━━━ Given data ━━━

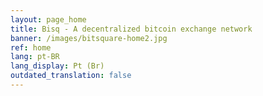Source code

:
 ```yaml
---
layout: page_home
title: Bisq - A decentralized bitcoin exchange network
banner: /images/bitsquare-home2.jpg
ref: home
lang: pt-BR
lang_display: Pt (Br)
outdated_translation: false
---
```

━━━

> [Task instructions]:
What I need is every record written out exactly, minus the pictures.

> [Solution for this task]:
Source code

:
 ```yaml
---
layout: page_home
title: Bisq - A decentralized bitcoin exchange network
banner: /images/bitsquare-home2.jpg
ref: home
lang: pt-BR
lang_display: Pt (Br)
outdated_translation: false
---
```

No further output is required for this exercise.